I got this book from the library because I wanted to learn about oaks, but I quickly learned I would actually be reading primarily about insects. I like bugs too, so it wasn’t a dealbreaker. By the end of the book I realized I was only going to learn about insects that live on the bark and leaves of oaks. Soil ecology be damned, no one wants to read about this rapidly evolving final frontier of ecology, it’s fine.
Another missing piece of this story was the human element. Oaks have been used by humans in North America for thousands of years, but there is zero cultural ecology in this book, other than a couple mentions of Tallamy’s vacation home, which apparently has a ton of oaks and inspired the text. What chance! How nice for him! (Bro is obsessed with exclamation marks btw. I was annoyed by that too of course.) There was a solid dig at humanity laid out in a few borderline xenophobic pages about invasive plants. These pages made it sound like the U.S. is the only place that deals with invasive species from the horrible foreign land that is Asia, a narrow perspective that I detest. I also had to roll my eyes when he used the slur name for spongy moth and put spongy moth in parentheses. The better name was right there, dude!
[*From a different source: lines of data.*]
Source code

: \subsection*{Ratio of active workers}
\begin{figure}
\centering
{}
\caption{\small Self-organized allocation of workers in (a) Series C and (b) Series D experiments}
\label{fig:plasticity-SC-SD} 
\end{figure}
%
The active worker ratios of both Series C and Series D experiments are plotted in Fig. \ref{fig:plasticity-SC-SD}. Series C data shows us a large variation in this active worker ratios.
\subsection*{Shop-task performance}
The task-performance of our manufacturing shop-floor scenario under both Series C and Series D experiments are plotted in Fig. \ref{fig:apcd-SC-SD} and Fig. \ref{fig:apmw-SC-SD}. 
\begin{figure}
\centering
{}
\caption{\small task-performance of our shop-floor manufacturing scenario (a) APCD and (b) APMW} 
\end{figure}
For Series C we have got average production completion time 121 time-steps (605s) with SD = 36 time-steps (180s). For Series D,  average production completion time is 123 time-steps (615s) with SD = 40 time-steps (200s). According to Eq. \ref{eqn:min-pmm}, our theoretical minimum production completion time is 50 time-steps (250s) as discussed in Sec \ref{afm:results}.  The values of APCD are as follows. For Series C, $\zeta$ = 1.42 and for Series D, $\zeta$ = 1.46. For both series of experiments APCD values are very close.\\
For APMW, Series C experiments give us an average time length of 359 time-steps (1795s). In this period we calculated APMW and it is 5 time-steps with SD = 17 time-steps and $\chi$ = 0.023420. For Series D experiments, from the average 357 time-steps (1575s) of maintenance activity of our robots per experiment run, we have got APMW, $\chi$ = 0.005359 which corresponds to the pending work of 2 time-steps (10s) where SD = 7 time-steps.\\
I did close this book with a couple new factoids under my belt about tannins and oak dispersal, and I think it is a good stepping stone for the pollinator garden crowd to better understand the value of trees so it’s not all bad. I think there were just a lot of missed opportunities for this book that might have been better taken advantage of by an author who wasn’t an old white dude obsessed with caterpillars and suburban ecopurism.